The WDD test with different area sizes

So I have two prior examples of weighting the WDD test (a simple test for pre-post crime counts in an experimental setting):

And a friend recently asked about weighting for different areas, so the test is crime reduction per area density instead of overall counts. First before I get into the example, this isn’t per se necessary. All that matters in the end for this test to be valid is 1) the crime data are Poisson distributed, 2) the control areas follow parallel trends to the treated area. So based on this I’ve advocated that it is ok to have a control area be ‘the rest of the city’ for example.

Some of my work on long term crime trends at micro places, shows low-crime and high-crime areas all tend to follow the same overall temporal trends (and Martin Andresen’s related work one would come to the same conclusion). So that would suggest you can aggregate up many low crimes to make a reasonable control comparison to a hot spot treated area.

So as I will show weighting by area is possible, but it actually changes the identification strategy slightly (whereas the prior two weighting examples do not) – the parallel trends assumption needs to be on the crime per area estimate, as opposed to the original count scale. Since the friend who asked about this is an Excel GURU (check out Grant’s very nice YouTube videos for crime analysis) I will show how to do the calculations in Excel, as well as how to do a simulation to show my estimator behaves as it should. (And the benefit of that is you can do power analysis based on the simulations.)

Example Calculations in Excel

I have posted an Excel spreadsheet to show the calculations here. But for a quick overview, I made the spreadsheet very similar to the original WDD calculation, you just need to insert your areas for the different treated/control/displacement areas.
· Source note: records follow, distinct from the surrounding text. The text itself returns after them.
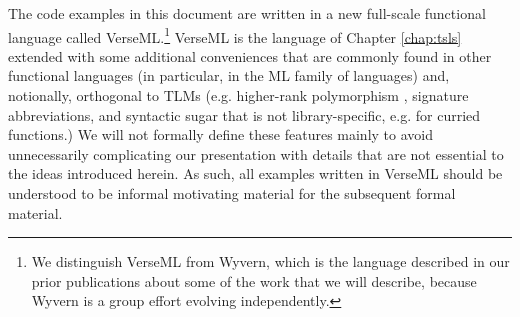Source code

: The code examples in this document are written in a new full-scale functional language called VerseML.\footnote{We distinguish VerseML from Wyvern, which is the language described in our prior publications about some of the work that we will describe, because Wyvern is a group effort evolving independently.} VerseML is the language of Chapter \ref{chap:tsls}  extended with some additional conveniences that are commonly found in other functional languages (in particular, in the ML family of languages) and, notionally, orthogonal to TLMs (e.g. higher-rank polymorphism \cite{conf/icfp/DunfieldK13}, signature abbreviations, and syntactic sugar that is not library-specific, e.g. for curried functions.) %
We will not formally define these features mainly to avoid unnecessarily complicating our presentation with details that are not essential to the ideas introduced herein. As such, all examples written in VerseML should be understood to be informal motivating material for the subsequent formal material. %


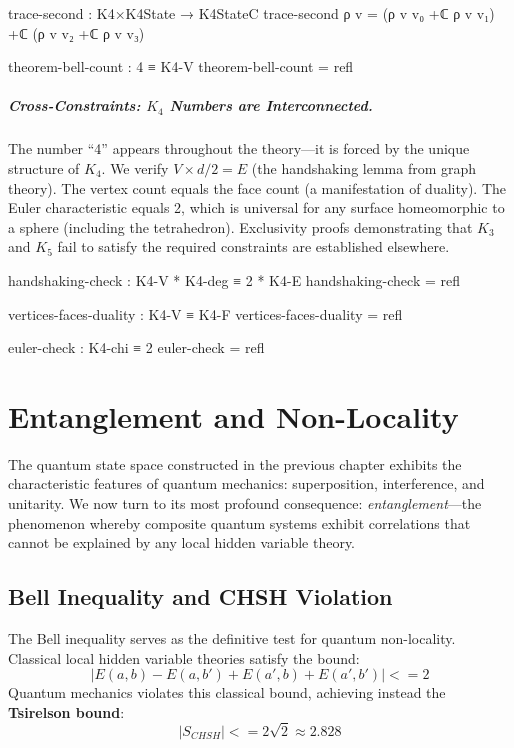 \documentclass[11pt,a4paper]{book}
\def\leq{<=}%
\def\text#1{#1}%
\begin{document}
\begin{code}
trace-second : K4×K4State → K4StateC
trace-second ρ v = (ρ v v₀ +ℂ ρ v v₁) +ℂ (ρ v v₂ +ℂ ρ v v₃)

theorem-bell-count : 4 ≡ K4-V
theorem-bell-count = refl
\end{code}

\paragraph{Cross-Constraints: $K_4$ Numbers are Interconnected.}
The number ``4'' appears throughout the theory---it is forced by the unique structure of $K_4$. We verify $V \times d / 2 = E$ (the handshaking lemma from graph theory). The vertex count equals the face count (a manifestation of duality). The Euler characteristic equals 2, which is universal for any surface homeomorphic to a sphere (including the tetrahedron). Exclusivity proofs demonstrating that $K_3$ and $K_5$ fail to satisfy the required constraints are established elsewhere.

\begin{code}
handshaking-check : K4-V * K4-deg ≡ 2 * K4-E
handshaking-check = refl

vertices-faces-duality : K4-V ≡ K4-F
vertices-faces-duality = refl

euler-check : K4-chi ≡ 2
euler-check = refl
\end{code}

\chapter{Entanglement and Non-Locality}
\label{chap:entanglement}

The quantum state space constructed in the previous chapter exhibits the characteristic features of quantum mechanics: superposition, interference, and unitarity. We now turn to its most profound consequence: \emph{entanglement}---the phenomenon whereby composite quantum systems exhibit correlations that cannot be explained by any local hidden variable theory.

\section{Bell Inequality and CHSH Violation}

The Bell inequality serves as the definitive test for quantum non-locality. Classical 
local hidden variable theories satisfy the bound:
\[
|E(a,b) - E(a,b') + E(a',b) + E(a',b')| \leq 2
\]
Quantum mechanics violates this classical bound, achieving instead the \textbf{Tsirelson bound}:
\[
|S_{\text{CHSH}}| \leq 2\sqrt{2} \approx 2.828
\]
\end{document}
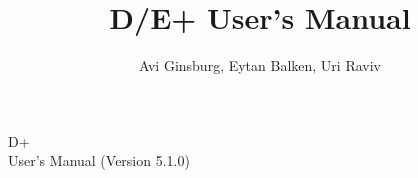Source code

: \documentclass[12pt,a4paper,openany,oneside,oldfontcommands]{memoir}
\author{Avi Ginsburg, Eytan Balken, Uri Raviv}
\title{D/E+ User's Manual}
\begin{document}
\frontmatter
\thispagestyle{empty} %
\vspace*{\fill}
\begin{center}
\HUGE D+ \\
\medskip
\Large User's Manual (Version 5.1.0)
\end{center}
\vspace*{\fill}

\newpage
\tableofcontents






\mainmatter






\begin{refsection}

\end{refsection}

\begin{refsection}

\end{refsection}











%

\nocite{*}
\printbibliography[]
\end{document}
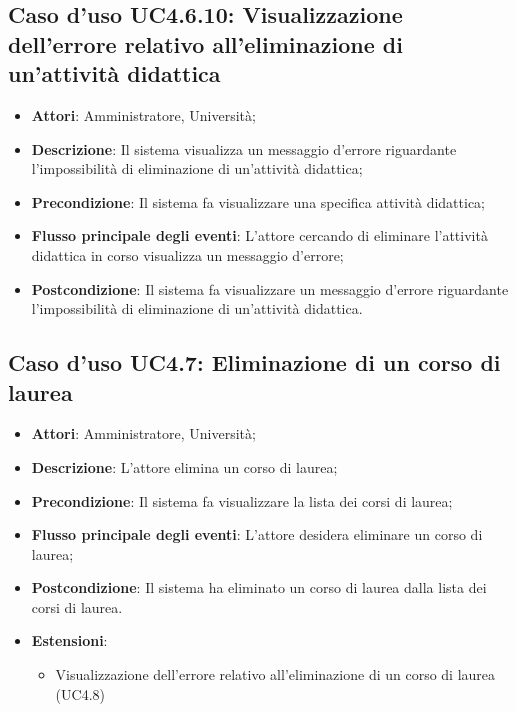 \subsection{Caso d'uso \texorpdfstring{UC4.6.10}{UC4.6.10}: Visualizzazione dell'errore relativo all'eliminazione di un'attività didattica}
\begin{itemize}
\item \textbf{Attori}: Amministratore, Università;
\item \textbf{Descrizione}: Il sistema visualizza un messaggio d'errore riguardante l'impossibilità di eliminazione di un'attività didattica;

\item \textbf{Precondizione}: Il sistema fa visualizzare una specifica attività didattica;

\item \textbf{Flusso principale degli eventi}: L'attore cercando di eliminare l'attività didattica in corso visualizza un messaggio d'errore;

\item \textbf{Postcondizione}: Il sistema fa visualizzare un messaggio d'errore riguardante l'impossibilità di eliminazione di un'attività didattica.

\end{itemize}
\subsection{Caso d'uso \texorpdfstring{UC4.7}{UC4.7}: Eliminazione di un corso di laurea}
\begin{itemize}
\item \textbf{Attori}: Amministratore, Università;
\item \textbf{Descrizione}: L'attore elimina un corso di laurea;

\item \textbf{Precondizione}: Il sistema fa visualizzare la lista dei corsi di laurea;


\item \textbf{Flusso principale degli eventi}: L'attore desidera eliminare un corso di laurea;

\item \textbf{Postcondizione}: Il sistema ha eliminato un corso di laurea dalla lista dei corsi di laurea.


\item \textbf{Estensioni}:
\begin{itemize}
\item Visualizzazione dell'errore relativo all'eliminazione di un corso di laurea (UC4.8)
\end{itemize}
\end{itemize}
And you can check out the formulas, again it is just weighting the estimator by the areas, and then making the appropriate transformations to the variance estimates.

I have an added extra portion of this though – a simulation tab to show the estimator works.
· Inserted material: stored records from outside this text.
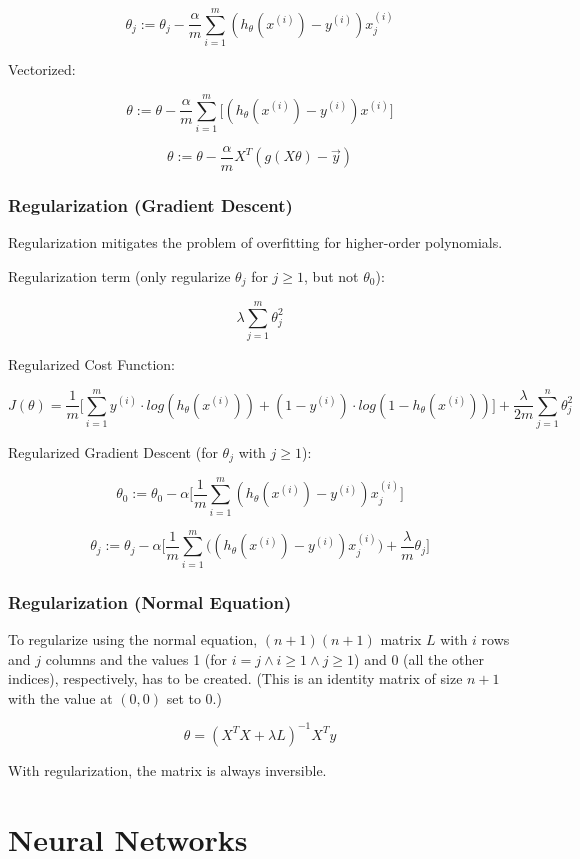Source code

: \documentclass[a4paper,11pt]{scrartcl}
\begin{document}
$$ \theta_j := \theta_j - \frac{\alpha}{m} \sum^m_{i=1} (h_{\theta}(x^{(i)}) - y^{(i)}) x^{(i)}_j $$

Vectorized:

$$ \theta := \theta - \frac{\alpha}{m} \sum^m_{i=1} \Bigg[ (h_{\theta}(x^{(i)}) - y^{(i)}) x^{(i)} \Bigg] $$

$$ \theta := \theta - \frac{\alpha}{m} X^T(g(X\theta)-\vec{y}) $$

\subsubsection{Regularization (Gradient Descent)}

Regularization mitigates the problem of overfitting for higher-order polynomials.

Regularization term (only regularize $\theta_j$ for $j \geq 1$, but not $\theta_0$):

$$ \lambda \sum_{j=1}^m \theta_j^2 $$

Regularized Cost Function:

$$ J(\theta) = \frac{1}{m} \Bigg[ \sum^m_{i=1} y^{(i)} \cdot log (h_{\theta}(x^{(i)})) + (1-y^{(i)}) \cdot log (1 - h_{\theta}(x^{(i)})) \Bigg] + \frac{\lambda}{2m} \sum_{j=1}^n \theta_j^2 $$

Regularized Gradient Descent (for $\theta_j$ with $j \geq 1$):

$$ \theta_0 := \theta_0 - \alpha \Bigg[\frac{1}{m} \sum^m_{i=1} (h_{\theta}(x^{(i)}) - y^{(i)}) x^{(i)}_j \Bigg] $$

$$ \theta_j := \theta_j - \alpha \Bigg[\frac{1}{m} \sum^m_{i=1} \Big( (h_{\theta}(x^{(i)}) - y^{(i)}) x^{(i)}_j \Big) + \frac{\lambda}{m}\theta_j \Bigg] $$

\subsubsection{Regularization (Normal Equation)}

To regularize using the normal equation, $(n+1)(n+1)$ matrix $L$ with $i$ rows and $j$ columns and the values 1 (for $i=j \land i \geq 1 \land j \geq 1$) and 0 (all the other indices), respectively, has to be created. (This is an identity matrix of size $n+1$ with the value at $(0,0)$ set to 0.)

$$ \theta = (X^TX+\lambda L)^{-1}X^Ty $$

With regularization, the matrix is always inversible.

\section{Neural Networks}
\end{document}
Only thing to note, a way to simulate to Poisson data in Excel is to generate a random number on the unit interval (0,1), and then for the distribution of interest use the inverse CDF function. There is no inverse Poisson function in Excel, but you can reasonably approximate it via the inverse binomial with a very large number of trials. I’ve tested and it is good enough for my purposes to use a base of 10k for the binomial trials.

The simulation tab on this spreadsheet you can input your own numbers for planning purposes as well. So the idea is if you think you can only reasonably reduce crimes by X amount in your targeted areas, this lets you do power analysis. So in this example, going from 60 to 40 crimes results in a power estimate of only 0.44 (so you will fail to reject the null over 5 out of 10 times, even if your intervention actually works as well as you think). But if you think you can reduce crimes from 60 to 30, the power in this example gets close to 0.8 (what you typically shoot for in up-front experiments, although there is no harm for going for higher power!). So if you have low power you may want to expand the time periods under study or expand the number of treated areas.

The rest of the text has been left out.